───── SOURCE INFORMATION

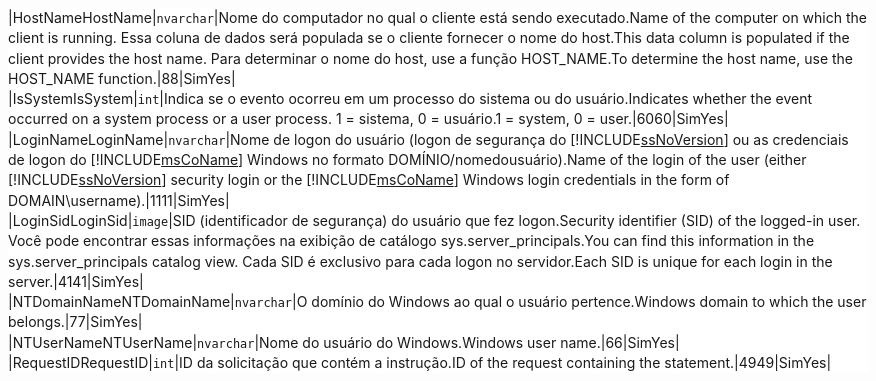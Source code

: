|<span data-ttu-id="fed28-155">HostName</span><span class="sxs-lookup"><span data-stu-id="fed28-155">HostName</span></span>|`nvarchar`|<span data-ttu-id="fed28-156">Nome do computador no qual o cliente está sendo executado.</span><span class="sxs-lookup"><span data-stu-id="fed28-156">Name of the computer on which the client is running.</span></span> <span data-ttu-id="fed28-157">Essa coluna de dados será populada se o cliente fornecer o nome do host.</span><span class="sxs-lookup"><span data-stu-id="fed28-157">This data column is populated if the client provides the host name.</span></span> <span data-ttu-id="fed28-158">Para determinar o nome do host, use a função HOST_NAME.</span><span class="sxs-lookup"><span data-stu-id="fed28-158">To determine the host name, use the HOST_NAME function.</span></span>|<span data-ttu-id="fed28-159">8</span><span class="sxs-lookup"><span data-stu-id="fed28-159">8</span></span>|<span data-ttu-id="fed28-160">Sim</span><span class="sxs-lookup"><span data-stu-id="fed28-160">Yes</span></span>|  
|<span data-ttu-id="fed28-161">IsSystem</span><span class="sxs-lookup"><span data-stu-id="fed28-161">IsSystem</span></span>|`int`|<span data-ttu-id="fed28-162">Indica se o evento ocorreu em um processo do sistema ou do usuário.</span><span class="sxs-lookup"><span data-stu-id="fed28-162">Indicates whether the event occurred on a system process or a user process.</span></span> <span data-ttu-id="fed28-163">1 = sistema, 0 = usuário.</span><span class="sxs-lookup"><span data-stu-id="fed28-163">1 = system, 0 = user.</span></span>|<span data-ttu-id="fed28-164">60</span><span class="sxs-lookup"><span data-stu-id="fed28-164">60</span></span>|<span data-ttu-id="fed28-165">Sim</span><span class="sxs-lookup"><span data-stu-id="fed28-165">Yes</span></span>|  
|<span data-ttu-id="fed28-166">LoginName</span><span class="sxs-lookup"><span data-stu-id="fed28-166">LoginName</span></span>|`nvarchar`|<span data-ttu-id="fed28-167">Nome de logon do usuário (logon de segurança do [!INCLUDE[ssNoVersion](../../includes/ssnoversion-md.md)] ou as credenciais de logon do [!INCLUDE[msCoName](../../includes/msconame-md.md)] Windows no formato DOMÍNIO/nomedousuário).</span><span class="sxs-lookup"><span data-stu-id="fed28-167">Name of the login of the user (either [!INCLUDE[ssNoVersion](../../includes/ssnoversion-md.md)] security login or the [!INCLUDE[msCoName](../../includes/msconame-md.md)] Windows login credentials in the form of DOMAIN\username).</span></span>|<span data-ttu-id="fed28-168">11</span><span class="sxs-lookup"><span data-stu-id="fed28-168">11</span></span>|<span data-ttu-id="fed28-169">Sim</span><span class="sxs-lookup"><span data-stu-id="fed28-169">Yes</span></span>|  
|<span data-ttu-id="fed28-170">LoginSid</span><span class="sxs-lookup"><span data-stu-id="fed28-170">LoginSid</span></span>|`image`|<span data-ttu-id="fed28-171">SID (identificador de segurança) do usuário que fez logon.</span><span class="sxs-lookup"><span data-stu-id="fed28-171">Security identifier (SID) of the logged-in user.</span></span> <span data-ttu-id="fed28-172">Você pode encontrar essas informações na exibição de catálogo sys.server_principals.</span><span class="sxs-lookup"><span data-stu-id="fed28-172">You can find this information in the sys.server_principals catalog view.</span></span> <span data-ttu-id="fed28-173">Cada SID é exclusivo para cada logon no servidor.</span><span class="sxs-lookup"><span data-stu-id="fed28-173">Each SID is unique for each login in the server.</span></span>|<span data-ttu-id="fed28-174">41</span><span class="sxs-lookup"><span data-stu-id="fed28-174">41</span></span>|<span data-ttu-id="fed28-175">Sim</span><span class="sxs-lookup"><span data-stu-id="fed28-175">Yes</span></span>|  
|<span data-ttu-id="fed28-176">NTDomainName</span><span class="sxs-lookup"><span data-stu-id="fed28-176">NTDomainName</span></span>|`nvarchar`|<span data-ttu-id="fed28-177">O domínio do Windows ao qual o usuário pertence.</span><span class="sxs-lookup"><span data-stu-id="fed28-177">Windows domain to which the user belongs.</span></span>|<span data-ttu-id="fed28-178">7</span><span class="sxs-lookup"><span data-stu-id="fed28-178">7</span></span>|<span data-ttu-id="fed28-179">Sim</span><span class="sxs-lookup"><span data-stu-id="fed28-179">Yes</span></span>|  
|<span data-ttu-id="fed28-180">NTUserName</span><span class="sxs-lookup"><span data-stu-id="fed28-180">NTUserName</span></span>|`nvarchar`|<span data-ttu-id="fed28-181">Nome do usuário do Windows.</span><span class="sxs-lookup"><span data-stu-id="fed28-181">Windows user name.</span></span>|<span data-ttu-id="fed28-182">6</span><span class="sxs-lookup"><span data-stu-id="fed28-182">6</span></span>|<span data-ttu-id="fed28-183">Sim</span><span class="sxs-lookup"><span data-stu-id="fed28-183">Yes</span></span>|  
|<span data-ttu-id="fed28-184">RequestID</span><span class="sxs-lookup"><span data-stu-id="fed28-184">RequestID</span></span>|`int`|<span data-ttu-id="fed28-185">ID da solicitação que contém a instrução.</span><span class="sxs-lookup"><span data-stu-id="fed28-185">ID of the request containing the statement.</span></span>|<span data-ttu-id="fed28-186">49</span><span class="sxs-lookup"><span data-stu-id="fed28-186">49</span></span>|<span data-ttu-id="fed28-187">Sim</span><span class="sxs-lookup"><span data-stu-id="fed28-187">Yes</span></span>|  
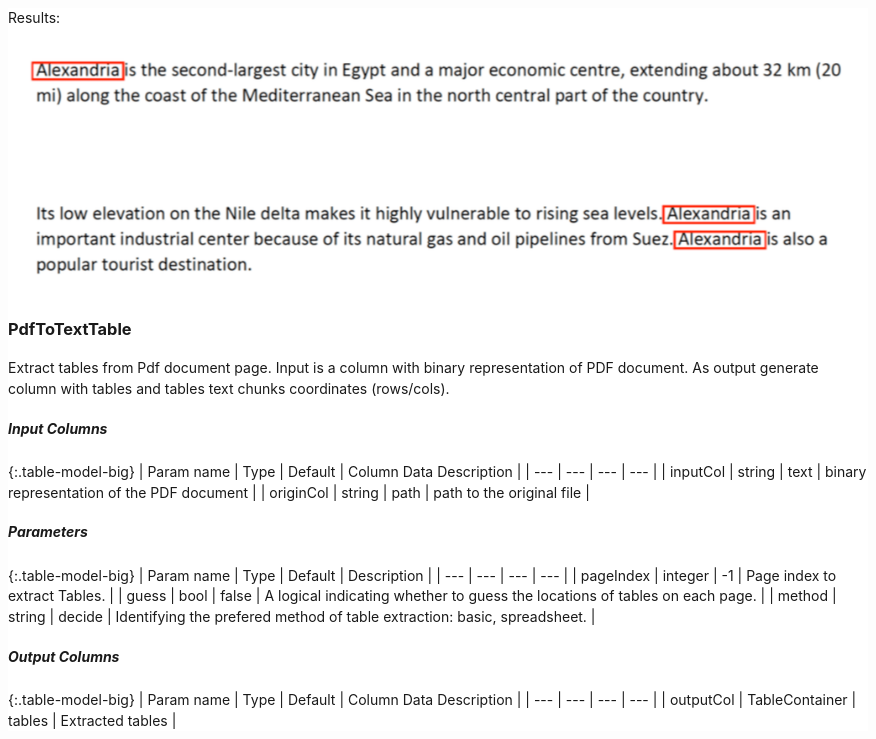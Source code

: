 Results:

![Result with regions](/assets/images/ocr/with_regions.png "lit_shadow")

</div><div class="h3-box" markdown="1">

### PdfToTextTable

Extract tables from Pdf document page.
Input is a column with binary representation of PDF document.
As output generate column with tables and tables text chunks coordinates (rows/cols).

</div><div class="h3-box" markdown="1">

##### Input Columns

{:.table-model-big}
| Param name | Type | Default | Column Data Description |
| --- | --- | --- | --- |
| inputCol | string | text | binary representation of the PDF document |
| originCol | string | path | path to the original file |

</div><div class="h3-box" markdown="1">

##### Parameters

{:.table-model-big}
| Param name | Type | Default | Description |
| --- | --- | --- | --- |
| pageIndex | integer | -1 | Page index to extract Tables. |
| guess | bool | false | A logical indicating whether to guess the locations of tables on each page. |
| method | string | decide | Identifying the prefered method of table extraction: basic, spreadsheet. |

</div><div class="h3-box" markdown="1">

##### Output Columns

{:.table-model-big}
| Param name | Type | Default | Column Data Description |
| --- | --- | --- | --- |
| outputCol | TableContainer | tables | Extracted tables |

──────────

WORK ITEM
Retype the listing above exactly as it appears, omitting the pictures.

REPLY TO THE EXERCISE
Source code

:|<span data-ttu-id="fed28-155">HostName</span><span class="sxs-lookup"><span data-stu-id="fed28-155">HostName</span></span>|`nvarchar`|<span data-ttu-id="fed28-156">Nome do computador no qual o cliente está sendo executado.</span><span class="sxs-lookup"><span data-stu-id="fed28-156">Name of the computer on which the client is running.</span></span> <span data-ttu-id="fed28-157">Essa coluna de dados será populada se o cliente fornecer o nome do host.</span><span class="sxs-lookup"><span data-stu-id="fed28-157">This data column is populated if the client provides the host name.</span></span> <span data-ttu-id="fed28-158">Para determinar o nome do host, use a função HOST_NAME.</span><span class="sxs-lookup"><span data-stu-id="fed28-158">To determine the host name, use the HOST_NAME function.</span></span>|<span data-ttu-id="fed28-159">8</span><span class="sxs-lookup"><span data-stu-id="fed28-159">8</span></span>|<span data-ttu-id="fed28-160">Sim</span><span class="sxs-lookup"><span data-stu-id="fed28-160">Yes</span></span>|  
|<span data-ttu-id="fed28-161">IsSystem</span><span class="sxs-lookup"><span data-stu-id="fed28-161">IsSystem</span></span>|`int`|<span data-ttu-id="fed28-162">Indica se o evento ocorreu em um processo do sistema ou do usuário.</span><span class="sxs-lookup"><span data-stu-id="fed28-162">Indicates whether the event occurred on a system process or a user process.</span></span> <span data-ttu-id="fed28-163">1 = sistema, 0 = usuário.</span><span class="sxs-lookup"><span data-stu-id="fed28-163">1 = system, 0 = user.</span></span>|<span data-ttu-id="fed28-164">60</span><span class="sxs-lookup"><span data-stu-id="fed28-164">60</span></span>|<span data-ttu-id="fed28-165">Sim</span><span class="sxs-lookup"><span data-stu-id="fed28-165">Yes</span></span>|  
|<span data-ttu-id="fed28-166">LoginName</span><span class="sxs-lookup"><span data-stu-id="fed28-166">LoginName</span></span>|`nvarchar`|<span data-ttu-id="fed28-167">Nome de logon do usuário (logon de segurança do [!INCLUDE[ssNoVersion](../../includes/ssnoversion-md.md)] ou as credenciais de logon do [!INCLUDE[msCoName](../../includes/msconame-md.md)] Windows no formato DOMÍNIO/nomedousuário).</span><span class="sxs-lookup"><span data-stu-id="fed28-167">Name of the login of the user (either [!INCLUDE[ssNoVersion](../../includes/ssnoversion-md.md)] security login or the [!INCLUDE[msCoName](../../includes/msconame-md.md)] Windows login credentials in the form of DOMAIN\username).</span></span>|<span data-ttu-id="fed28-168">11</span><span class="sxs-lookup"><span data-stu-id="fed28-168">11</span></span>|<span data-ttu-id="fed28-169">Sim</span><span class="sxs-lookup"><span data-stu-id="fed28-169">Yes</span></span>|  
|<span data-ttu-id="fed28-170">LoginSid</span><span class="sxs-lookup"><span data-stu-id="fed28-170">LoginSid</span></span>|`image`|<span data-ttu-id="fed28-171">SID (identificador de segurança) do usuário que fez logon.</span><span class="sxs-lookup"><span data-stu-id="fed28-171">Security identifier (SID) of the logged-in user.</span></span> <span data-ttu-id="fed28-172">Você pode encontrar essas informações na exibição de catálogo sys.server_principals.</span><span class="sxs-lookup"><span data-stu-id="fed28-172">You can find this information in the sys.server_principals catalog view.</span></span> <span data-ttu-id="fed28-173">Cada SID é exclusivo para cada logon no servidor.</span><span class="sxs-lookup"><span data-stu-id="fed28-173">Each SID is unique for each login in the server.</span></span>|<span data-ttu-id="fed28-174">41</span><span class="sxs-lookup"><span data-stu-id="fed28-174">41</span></span>|<span data-ttu-id="fed28-175">Sim</span><span class="sxs-lookup"><span data-stu-id="fed28-175">Yes</span></span>|  
|<span data-ttu-id="fed28-176">NTDomainName</span><span class="sxs-lookup"><span data-stu-id="fed28-176">NTDomainName</span></span>|`nvarchar`|<span data-ttu-id="fed28-177">O domínio do Windows ao qual o usuário pertence.</span><span class="sxs-lookup"><span data-stu-id="fed28-177">Windows domain to which the user belongs.</span></span>|<span data-ttu-id="fed28-178">7</span><span class="sxs-lookup"><span data-stu-id="fed28-178">7</span></span>|<span data-ttu-id="fed28-179">Sim</span><span class="sxs-lookup"><span data-stu-id="fed28-179">Yes</span></span>|  
|<span data-ttu-id="fed28-180">NTUserName</span><span class="sxs-lookup"><span data-stu-id="fed28-180">NTUserName</span></span>|`nvarchar`|<span data-ttu-id="fed28-181">Nome do usuário do Windows.</span><span class="sxs-lookup"><span data-stu-id="fed28-181">Windows user name.</span></span>|<span data-ttu-id="fed28-182">6</span><span class="sxs-lookup"><span data-stu-id="fed28-182">6</span></span>|<span data-ttu-id="fed28-183">Sim</span><span class="sxs-lookup"><span data-stu-id="fed28-183">Yes</span></span>|  
|<span data-ttu-id="fed28-184">RequestID</span><span class="sxs-lookup"><span data-stu-id="fed28-184">RequestID</span></span>|`int`|<span data-ttu-id="fed28-185">ID da solicitação que contém a instrução.</span><span class="sxs-lookup"><span data-stu-id="fed28-185">ID of the request containing the statement.</span></span>|<span data-ttu-id="fed28-186">49</span><span class="sxs-lookup"><span data-stu-id="fed28-186">49</span></span>|<span data-ttu-id="fed28-187">Sim</span><span class="sxs-lookup"><span data-stu-id="fed28-187">Yes</span></span>|  
Source code

: Results:

![Result with regions](/assets/images/ocr/with_regions.png "lit_shadow")

</div><div class="h3-box" markdown="1">

### PdfToTextTable

Extract tables from Pdf document page.
Input is a column with binary representation of PDF document.
As output generate column with tables and tables text chunks coordinates (rows/cols).

</div><div class="h3-box" markdown="1">

##### Input Columns

{:.table-model-big}
| Param name | Type | Default | Column Data Description |
| --- | --- | --- | --- |
| inputCol | string | text | binary representation of the PDF document |
| originCol | string | path | path to the original file |

</div><div class="h3-box" markdown="1">

##### Parameters

{:.table-model-big}
| Param name | Type | Default | Description |
| --- | --- | --- | --- |
| pageIndex | integer | -1 | Page index to extract Tables. |
| guess | bool | false | A logical indicating whether to guess the locations of tables on each page. |
| method | string | decide | Identifying the prefered method of table extraction: basic, spreadsheet. |

</div><div class="h3-box" markdown="1">

##### Output Columns

{:.table-model-big}
| Param name | Type | Default | Column Data Description |
| --- | --- | --- | --- |
| outputCol | TableContainer | tables | Extracted tables |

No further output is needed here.